§ EXERCISE PROMPT: Please repeat the records below exactly, from the first line through the line containing "microcontroller development board", and nothing more.

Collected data
━━━━━━
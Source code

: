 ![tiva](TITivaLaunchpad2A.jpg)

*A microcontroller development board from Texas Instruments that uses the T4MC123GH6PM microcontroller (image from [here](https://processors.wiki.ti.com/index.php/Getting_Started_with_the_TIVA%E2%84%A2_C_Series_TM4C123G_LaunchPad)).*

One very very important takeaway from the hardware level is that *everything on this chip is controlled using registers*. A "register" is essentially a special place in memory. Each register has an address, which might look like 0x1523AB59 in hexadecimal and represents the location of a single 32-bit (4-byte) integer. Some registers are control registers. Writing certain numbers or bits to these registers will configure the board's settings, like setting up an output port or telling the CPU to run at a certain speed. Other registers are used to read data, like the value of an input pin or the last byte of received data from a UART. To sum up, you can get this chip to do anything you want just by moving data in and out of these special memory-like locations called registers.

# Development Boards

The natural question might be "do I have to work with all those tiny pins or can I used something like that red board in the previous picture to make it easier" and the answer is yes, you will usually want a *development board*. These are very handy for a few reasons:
━━━━━━
§ EXPECTED ANSWER:
Source code

: ![tiva](TITivaLaunchpad2A.jpg)

*A microcontroller development board from Texas Instruments that uses the T4MC123GH6PM microcontroller (image from [here](https://processors.wiki.ti.com/index.php/Getting_Started_with_the_TIVA%E2%84%A2_C_Series_TM4C123G_LaunchPad)).*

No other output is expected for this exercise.